WHAT IS REQUIRED
Using the material that follows, output exactly the lines from the one containing "- [Fine-tuning for" through the one containing "Review [the license", with both ends kept.

SUPPLIED MATERIAL

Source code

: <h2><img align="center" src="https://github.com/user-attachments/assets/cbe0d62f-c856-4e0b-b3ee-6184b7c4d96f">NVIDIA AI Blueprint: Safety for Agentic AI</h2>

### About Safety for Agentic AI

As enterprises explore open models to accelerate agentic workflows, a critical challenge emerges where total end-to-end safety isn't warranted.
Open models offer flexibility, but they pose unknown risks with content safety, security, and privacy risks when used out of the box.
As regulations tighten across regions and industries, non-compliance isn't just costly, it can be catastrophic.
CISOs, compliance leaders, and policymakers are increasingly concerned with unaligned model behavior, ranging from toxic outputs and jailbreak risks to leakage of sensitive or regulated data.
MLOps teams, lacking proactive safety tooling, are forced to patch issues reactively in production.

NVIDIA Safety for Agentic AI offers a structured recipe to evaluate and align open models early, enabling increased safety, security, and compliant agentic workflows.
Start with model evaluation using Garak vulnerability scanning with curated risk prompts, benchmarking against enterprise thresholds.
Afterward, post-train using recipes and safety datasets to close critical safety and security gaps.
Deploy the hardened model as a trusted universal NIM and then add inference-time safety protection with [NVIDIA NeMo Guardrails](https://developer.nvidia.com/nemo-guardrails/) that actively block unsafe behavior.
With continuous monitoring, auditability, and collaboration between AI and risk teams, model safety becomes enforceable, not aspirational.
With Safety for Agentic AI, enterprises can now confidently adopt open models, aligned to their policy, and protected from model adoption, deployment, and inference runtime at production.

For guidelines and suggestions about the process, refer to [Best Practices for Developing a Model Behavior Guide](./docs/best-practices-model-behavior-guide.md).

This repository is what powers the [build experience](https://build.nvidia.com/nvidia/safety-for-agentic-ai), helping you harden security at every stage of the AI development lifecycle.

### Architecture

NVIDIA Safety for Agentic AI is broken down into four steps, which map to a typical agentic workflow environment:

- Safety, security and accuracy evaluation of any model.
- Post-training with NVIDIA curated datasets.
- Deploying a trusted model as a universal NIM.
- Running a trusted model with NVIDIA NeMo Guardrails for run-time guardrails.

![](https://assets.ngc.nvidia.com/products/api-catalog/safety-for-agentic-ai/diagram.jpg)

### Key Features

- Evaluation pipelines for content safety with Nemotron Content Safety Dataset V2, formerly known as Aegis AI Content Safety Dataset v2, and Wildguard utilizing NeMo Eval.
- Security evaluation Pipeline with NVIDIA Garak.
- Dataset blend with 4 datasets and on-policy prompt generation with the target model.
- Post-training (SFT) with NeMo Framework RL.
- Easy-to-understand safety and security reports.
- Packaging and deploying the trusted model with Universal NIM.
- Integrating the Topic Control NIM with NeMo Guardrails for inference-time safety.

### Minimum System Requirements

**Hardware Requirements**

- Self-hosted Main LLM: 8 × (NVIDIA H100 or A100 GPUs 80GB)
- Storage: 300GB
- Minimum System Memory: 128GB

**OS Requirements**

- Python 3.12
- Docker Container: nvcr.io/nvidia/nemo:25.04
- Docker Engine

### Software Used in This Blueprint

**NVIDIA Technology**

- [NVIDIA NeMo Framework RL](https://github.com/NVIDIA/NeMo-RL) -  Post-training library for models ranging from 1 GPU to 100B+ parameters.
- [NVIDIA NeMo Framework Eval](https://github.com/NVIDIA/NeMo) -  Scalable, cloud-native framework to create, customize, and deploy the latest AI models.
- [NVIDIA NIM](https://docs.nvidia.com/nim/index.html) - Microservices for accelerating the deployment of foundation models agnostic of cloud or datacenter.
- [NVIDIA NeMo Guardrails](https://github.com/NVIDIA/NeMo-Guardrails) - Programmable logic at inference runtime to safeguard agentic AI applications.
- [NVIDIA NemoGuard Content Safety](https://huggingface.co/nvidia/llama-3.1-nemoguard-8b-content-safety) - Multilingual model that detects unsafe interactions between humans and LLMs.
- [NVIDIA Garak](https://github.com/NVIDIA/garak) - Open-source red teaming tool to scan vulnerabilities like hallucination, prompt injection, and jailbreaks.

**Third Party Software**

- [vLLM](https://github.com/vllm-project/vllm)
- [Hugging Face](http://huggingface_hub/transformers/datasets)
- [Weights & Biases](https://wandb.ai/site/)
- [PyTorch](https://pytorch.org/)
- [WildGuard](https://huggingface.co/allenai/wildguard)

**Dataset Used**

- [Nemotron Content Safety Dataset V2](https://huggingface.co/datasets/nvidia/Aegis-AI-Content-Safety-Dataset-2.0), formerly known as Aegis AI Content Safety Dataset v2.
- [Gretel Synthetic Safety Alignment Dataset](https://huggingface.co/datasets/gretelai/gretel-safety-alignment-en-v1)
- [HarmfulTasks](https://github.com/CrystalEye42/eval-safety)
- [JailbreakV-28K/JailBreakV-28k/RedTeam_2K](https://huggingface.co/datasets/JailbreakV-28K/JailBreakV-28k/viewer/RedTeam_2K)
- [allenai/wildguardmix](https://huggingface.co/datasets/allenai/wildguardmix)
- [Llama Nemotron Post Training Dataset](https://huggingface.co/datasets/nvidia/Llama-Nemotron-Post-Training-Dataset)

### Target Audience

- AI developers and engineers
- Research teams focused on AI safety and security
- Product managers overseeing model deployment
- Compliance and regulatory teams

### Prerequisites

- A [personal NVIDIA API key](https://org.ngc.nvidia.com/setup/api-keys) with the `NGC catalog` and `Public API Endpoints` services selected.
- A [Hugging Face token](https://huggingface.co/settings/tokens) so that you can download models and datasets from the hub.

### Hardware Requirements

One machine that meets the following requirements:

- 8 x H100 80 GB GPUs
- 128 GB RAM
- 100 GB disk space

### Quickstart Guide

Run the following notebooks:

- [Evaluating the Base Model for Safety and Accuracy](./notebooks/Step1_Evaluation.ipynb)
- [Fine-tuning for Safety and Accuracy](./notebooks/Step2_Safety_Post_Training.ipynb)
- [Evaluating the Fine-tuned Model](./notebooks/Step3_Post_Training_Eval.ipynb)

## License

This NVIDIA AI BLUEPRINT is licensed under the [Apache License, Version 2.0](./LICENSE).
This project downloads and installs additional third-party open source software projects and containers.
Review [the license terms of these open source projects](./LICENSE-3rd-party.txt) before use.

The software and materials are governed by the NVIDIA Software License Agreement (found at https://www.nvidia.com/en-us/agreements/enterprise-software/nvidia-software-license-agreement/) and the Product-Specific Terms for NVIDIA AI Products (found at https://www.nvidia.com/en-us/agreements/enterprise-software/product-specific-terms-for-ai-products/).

ANSWER BOX
- [Fine-tuning for Safety and Accuracy](./notebooks/Step2_Safety_Post_Training.ipynb)
- [Evaluating the Fine-tuned Model](./notebooks/Step3_Post_Training_Eval.ipynb)

## License

This NVIDIA AI BLUEPRINT is licensed under the [Apache License, Version 2.0](./LICENSE).
This project downloads and installs additional third-party open source software projects and containers.
Review [the license terms of these open source projects](./LICENSE-3rd-party.txt) before use.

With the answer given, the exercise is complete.